[Saved data entries]
_ _ _ _ _ _ _

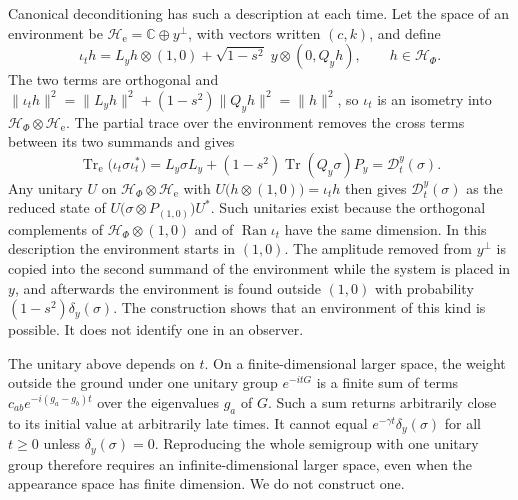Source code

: \documentclass[11pt]{article}
\theoremstyle{definition}
\DeclareMathOperator{\Ran}{Ran}
\DeclareMathOperator{\Tr}{Tr}
\newcommand{\C}{\mathbb C}
\begin{document}
Canonical deconditioning has such a description at each time. Let the space of an environment be $\mathcal H_{\mathrm e}=\C\oplus y^\perp$, with vectors written $(c,k)$, and define
\begin{equation}
 \iota_th=L_yh\otimes(1,0)+\sqrt{1-s^2}\;y\otimes(0,Q_yh),\qquad h\in\mathcal H_\Phi .
 \label{eq:relaxation-dilation}
\end{equation}
The two terms are orthogonal and $\|\iota_th\|^2=\|L_yh\|^2+(1-s^2)\|Q_yh\|^2=\|h\|^2$, so $\iota_t$ is an isometry into $\mathcal H_\Phi\otimes\mathcal H_{\mathrm e}$. The partial trace over the environment removes the cross terms between its two summands and gives
\begin{equation}
 \Tr_{\mathrm e}\bigl(\iota_t\sigma\iota_t^*\bigr)=L_y\sigma L_y+(1-s^2)\Tr(Q_y\sigma)P_y=\mathcal D_t^y(\sigma).
 \label{eq:relaxation-dilation-trace}
\end{equation}
Any unitary $U$ on $\mathcal H_\Phi\otimes\mathcal H_{\mathrm e}$ with $U\bigl(h\otimes(1,0)\bigr)=\iota_th$ then gives $\mathcal D_t^y(\sigma)$ as the reduced state of $U\bigl(\sigma\otimes P_{(1,0)}\bigr)U^*$. Such unitaries exist because the orthogonal complements of $\mathcal H_\Phi\otimes(1,0)$ and of $\Ran\iota_t$ have the same dimension. In this description the environment starts in $(1,0)$. The amplitude removed from $y^\perp$ is copied into the second summand of the environment while the system is placed in $y$, and afterwards the environment is found outside $(1,0)$ with probability $(1-s^2)\delta_y(\sigma)$. The construction shows that an environment of this kind is possible. It does not identify one in an observer.

The unitary above depends on $t$. On a finite-dimensional larger space, the weight outside the ground under one unitary group $e^{-itG}$ is a finite sum of terms $c_{ab}e^{-i(g_a-g_b)t}$ over the eigenvalues $g_a$ of $G$. Such a sum returns arbitrarily close to its initial value at arbitrarily late times. It cannot equal $e^{-\gamma t}\delta_y(\sigma)$ for all $t\ge0$ unless $\delta_y(\sigma)=0$. Reproducing the whole semigroup with one unitary group therefore requires an infinite-dimensional larger space, even when the appearance space has finite dimension. We do not construct one.
\end{document}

_ _ _ _ _ _ _

PROBLEM TO WORK ON ▸
What is the number of lines in the records above that include the word "trace"? Reply with that number and nothing more.

WRITTEN REPLY ▸
2